*** SOURCE RECORDS ***

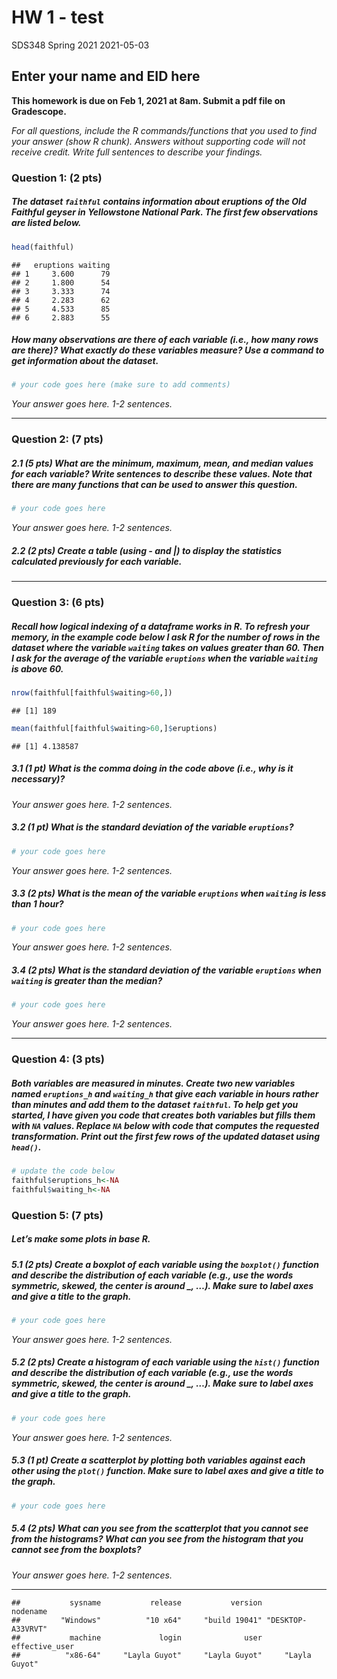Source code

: HW 1 - test
================
SDS348 Spring 2021
2021-05-03

## Enter your name and EID here

**This homework is due on Feb 1, 2021 at 8am. Submit a pdf file on
Gradescope.**

*For all questions, include the R commands/functions that you used to
find your answer (show R chunk). Answers without supporting code will
not receive credit. Write full sentences to describe your findings.*

### Question 1: (2 pts)

##### The dataset `faithful` contains information about eruptions of the Old Faithful geyser in Yellowstone National Park. The first few observations are listed below.

``` r
head(faithful)
```

    ##   eruptions waiting
    ## 1     3.600      79
    ## 2     1.800      54
    ## 3     3.333      74
    ## 4     2.283      62
    ## 5     4.533      85
    ## 6     2.883      55

##### How many observations are there of each variable (i.e., how many rows are there)? What exactly do these variables measure? *Use a command to get information about the dataset.*

``` r
# your code goes here (make sure to add comments)
```

*Your answer goes here. 1-2 sentences.*

------------------------------------------------------------------------

### Question 2: (7 pts)

##### 2.1 (5 pts) What are the minimum, maximum, mean, and median values for each variable? Write sentences to describe these values. Note that there are many functions that can be used to answer this question.

``` r
# your code goes here
```

*Your answer goes here. 1-2 sentences.*

##### 2.2 (2 pts) Create a table (using - and \|) to display the statistics calculated previously for each variable.

------------------------------------------------------------------------

### Question 3: (6 pts)

##### Recall how logical indexing of a dataframe works in R. To refresh your memory, in the example code below I ask R for the number of rows in the dataset where the variable `waiting` takes on values greater than 60. Then I ask for the average of the variable `eruptions` when the variable `waiting` is above 60.

``` r
nrow(faithful[faithful$waiting>60,])
```

    ## [1] 189

``` r
mean(faithful[faithful$waiting>60,]$eruptions)
```

    ## [1] 4.138587

##### 3.1 (1 pt) What is the comma doing in the code above (i.e., why is it necessary)?

*Your answer goes here. 1-2 sentences.*

##### 3.2 (1 pt) What is the standard deviation of the variable `eruptions`?

``` r
# your code goes here
```

*Your answer goes here. 1-2 sentences.*

##### 3.3 (2 pts) What is the mean of the variable `eruptions` when `waiting` is *less than* 1 hour?

``` r
# your code goes here
```

*Your answer goes here. 1-2 sentences.*

##### 3.4 (2 pts) What is the standard deviation of the variable `eruptions` when `waiting` is *greater than* the median?

``` r
# your code goes here
```

*Your answer goes here. 1-2 sentences.*

------------------------------------------------------------------------

### Question 4: (3 pts)

##### Both variables are measured in minutes. Create two new variables named `eruptions_h` and `waiting_h` that give each variable **in hours rather than minutes** and add them to the dataset `faithful`. To help get you started, I have given you code that creates both variables but fills them with `NA` values. Replace `NA` below with code that computes the requested transformation. Print out the first few rows of the updated dataset using `head()`.

``` r
# update the code below
faithful$eruptions_h<-NA
faithful$waiting_h<-NA
```

### Question 5: (7 pts)

##### Let’s make some plots in base R.

##### 5.1 (2 pts) Create a boxplot of each variable using the `boxplot()` function and describe the distribution of each variable (e.g., use the words symmetric, skewed, the center is around \_, …). Make sure to label axes and give a title to the graph.

``` r
# your code goes here
```

*Your answer goes here. 1-2 sentences.*

##### 5.2 (2 pts) Create a histogram of each variable using the `hist()` function and describe the distribution of each variable (e.g., use the words symmetric, skewed, the center is around \_, …). Make sure to label axes and give a title to the graph.

``` r
# your code goes here
```

*Your answer goes here. 1-2 sentences.*

##### 5.3 (1 pt) Create a scatterplot by plotting both variables against each other using the `plot()` function. Make sure to label axes and give a title to the graph.

``` r
# your code goes here
```

##### 5.4 (2 pts) What can you see from the scatterplot that you cannot see from the histograms? What can you see from the histogram that you cannot see from the boxplots?

*Your answer goes here. 1-2 sentences.*

------------------------------------------------------------------------

    ##           sysname           release           version          nodename 
    ##         "Windows"          "10 x64"     "build 19041" "DESKTOP-A33VRVT" 
    ##           machine             login              user    effective_user 
    ##          "x86-64"     "Layla Guyot"     "Layla Guyot"     "Layla Guyot"
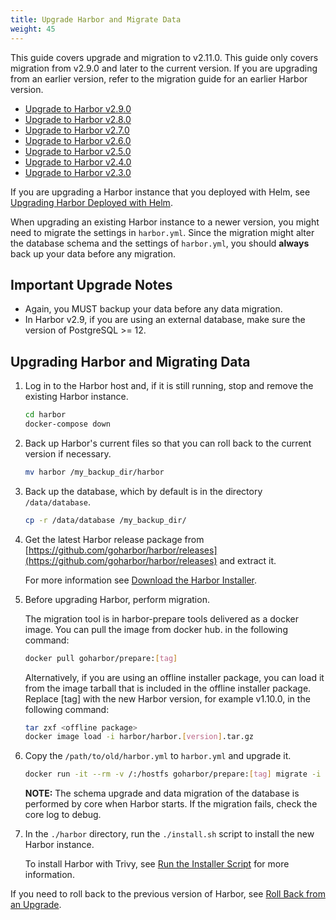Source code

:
 ```yaml
---
title: Upgrade Harbor and Migrate Data
weight: 45
---
```


This guide covers upgrade and migration to v2.11.0. This guide only covers migration from v2.9.0 and later to the current version. If you are upgrading from an earlier version, refer to the migration guide for an earlier Harbor version.

* [Upgrade to Harbor v2.9.0](/docs/2.9.0/administration/upgrade/)
* [Upgrade to Harbor v2.8.0](/docs/2.8.0/administration/upgrade/)
* [Upgrade to Harbor v2.7.0](/docs/2.7.0/administration/upgrade/)
* [Upgrade to Harbor v2.6.0](/docs/2.6.0/administration/upgrade/)
* [Upgrade to Harbor v2.5.0](/docs/2.5.0/administration/upgrade/)
* [Upgrade to Harbor v2.4.0](/docs/2.4.0/administration/upgrade/)
* [Upgrade to Harbor v2.3.0](/docs/2.3.0/administration/upgrade/)



If you are upgrading a Harbor instance that you deployed with Helm, see [Upgrading Harbor Deployed with Helm](helm-upgrade.md).

When upgrading an existing Harbor instance to a newer version, you might need to migrate the settings in `harbor.yml`.
Since the migration might alter the database schema and the settings of `harbor.yml`, you should **always** back up your data before any migration.

## Important Upgrade Notes

- Again, you MUST backup your data before any data migration.
- In Harbor v2.9, if you are using an external database, make sure the version of PostgreSQL >= 12.

## Upgrading Harbor and Migrating Data

1. Log in to the Harbor host and, if it is still running, stop and remove the existing Harbor instance.

    ```sh
    cd harbor
    docker-compose down
    ```

1. Back up Harbor's current files so that you can roll back to the current version if necessary.

    ```sh
    mv harbor /my_backup_dir/harbor
    ```

1. Back up the database, which by default is in the directory `/data/database`.

    ```sh
    cp -r /data/database /my_backup_dir/
    ```

1. Get the latest Harbor release package from [https://github.com/goharbor/harbor/releases](https://github.com/goharbor/harbor/releases) and extract it.

   For more information see [Download the Harbor Installer](../../install-config/download-installer.md).

1. Before upgrading Harbor, perform migration.

    The migration tool is in harbor-prepare tools delivered as a docker image. You can pull the image from docker hub. in the following command:

    ```sh
    docker pull goharbor/prepare:[tag]
    ```

    Alternatively, if you are using an offline installer package, you can load it from the image tarball that is included in the offline installer package. Replace [tag] with the new Harbor version, for example v1.10.0, in the following command:

    ```sh
    tar zxf <offline package>
    docker image load -i harbor/harbor.[version].tar.gz
    ```

1. Copy the `/path/to/old/harbor.yml` to `harbor.yml` and upgrade it.

    ```sh
    docker run -it --rm -v /:/hostfs goharbor/prepare:[tag] migrate -i ${path to harbor.yml}
    ```

    **NOTE:** The schema upgrade and data migration of the database is performed by core when Harbor starts. If the migration fails, check the core log to debug.

1. In the `./harbor` directory, run the `./install.sh` script to install the new Harbor instance.

   To install Harbor with Trivy, see [Run the Installer Script](../../install-config/run-installer-script.md) for more information.

If you need to roll back to the previous version of Harbor, see [Roll Back from an Upgrade](roll-back-upgrade.md).
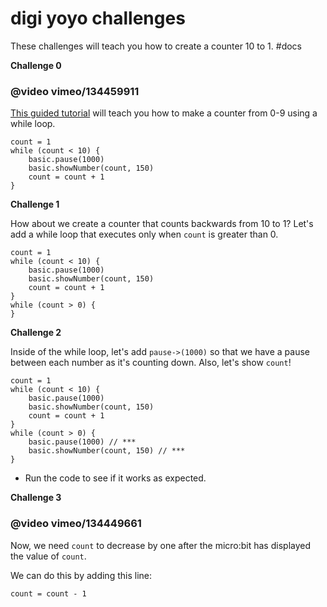 # digi yoyo challenges

These challenges will teach you how to create a counter 10 to 1. #docs

**Challenge 0**

### @video vimeo/134459911

[This guided tutorial](/lessons/digi-yoyo/tutorial) will teach you how to make a counter from 0-9 using a while loop.

```
count = 1
while (count < 10) {
    basic.pause(1000)
    basic.showNumber(count, 150)
    count = count + 1
}
```

**Challenge 1**

How about we create a counter that counts backwards from 10 to 1? Let's add a while loop that executes only when `count` is greater than 0.

```
count = 1
while (count < 10) {
    basic.pause(1000)
    basic.showNumber(count, 150)
    count = count + 1
}
while (count > 0) {
}
```

**Challenge 2**

Inside of the while loop, let's add `pause->(1000)` so that we have a pause between each number as it's counting down. Also, let's show `count`!

```
count = 1
while (count < 10) {
    basic.pause(1000)
    basic.showNumber(count, 150)
    count = count + 1
}
while (count > 0) {
    basic.pause(1000) // ***
    basic.showNumber(count, 150) // ***
}
```

* Run the code to see if it works as expected.

**Challenge 3**

### @video vimeo/134449661

Now, we need `count` to decrease by one after the micro:bit has displayed the value of `count`.

We can do this by adding this line:

```
count = count - 1
```

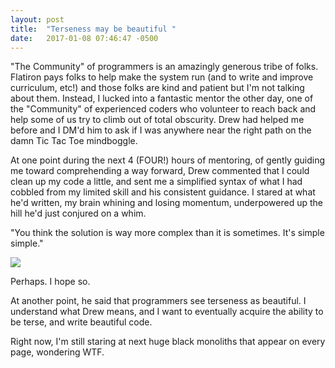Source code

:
```yaml
---
layout: post
title:  "Terseness may be beautiful "
date:   2017-01-08 07:46:47 -0500
---
```



"The Community" of programmers is an amazingly generous tribe of folks.  Flatiron pays folks to help make the system run (and to write and improve curriculum, etc!) and those folks are kind and patient but I'm not talking about them.  Instead, I lucked into a fantastic mentor the other day, one of the "Community" of experienced coders who volunteer to reach back and help some of us try to climb out of total obscurity.  Drew had helped me before and I DM'd him to ask if I was anywhere near the right path on the damn Tic Tac Toe mindboggle.  

At one point during the next 4 (FOUR!) hours of mentoring, of gently guiding me toward comprehending a way forward, Drew commented that I could clean up my code a little, and sent me a simplified syntax of what I had cobbled from my limited skill and his consistent guidance.  I stared at what he'd written, my brain whining and losing momentum, underpowered up the hill he'd just conjured on a whim.

"You think the solution is way more complex than it is sometimes. It's simple simple."

![](http://i.imgur.com/PVHC1qu.gif)

Perhaps.  I hope so.  

At another point, he said that programmers see terseness as beautiful.  I understand what Drew means, and I want to eventually acquire the ability to be terse, and write beautiful code.

Right now, I'm still staring at next huge black monoliths that appear on every page, wondering WTF.
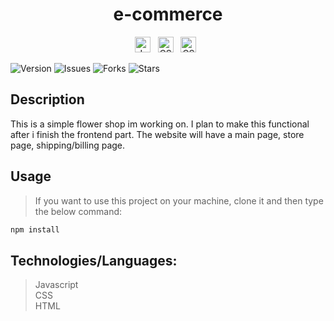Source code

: 
<h1 align="center">e-commerce</h1>

<div align="center" >
   <span><img src="https://img.shields.io/badge/JavaScript-282C34?logo=javascript" alt="JavaScript logo" title="JavaScript" height="25" /></span>&nbsp;&nbsp;
   <span><img src="https://img.shields.io/badge/CSS3-282C34?logo=css3" alt="CSS3 logo" title="CSS3" height="25" /></span>&nbsp;&nbsp;
   <span><img src="https://img.shields.io/badge/HTML5-282C34?logo=HTML5" alt="CSS3 logo" title="HTML5" height="25" /></span>&nbsp;&nbsp;
</div>  
   
<p> 
  <img alt="Version" src="https://img.shields.io/badge/version-1.0.0-blue.svg?cacheSeconds=2592000" />
  <img alt="Issues" src="https://img.shields.io/github/issues/user2695/e-commerce" />
  <img alt="Forks" src="https://img.shields.io/github/forks/user2695/e-commerce" />
   <img alt="Stars" src="https://img.shields.io/github/stars/user2695/e-commerce" />  
</p>

## Description
This is a simple flower shop im working on. 
I plan to make this functional after i finish the frontend part.
The website will have a main page, store page, shipping/billing page.

## Usage
> If you want to use this project on your machine, clone it and then type the below command: 

```sh
npm install
```
  
  
 ## Technologies/Languages:

> Javascript  
> CSS  
> HTML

***

■ WHAT IS NEEDED
The total, and only the total: count the lines above that contain "config".

■ TASK ANSWER
2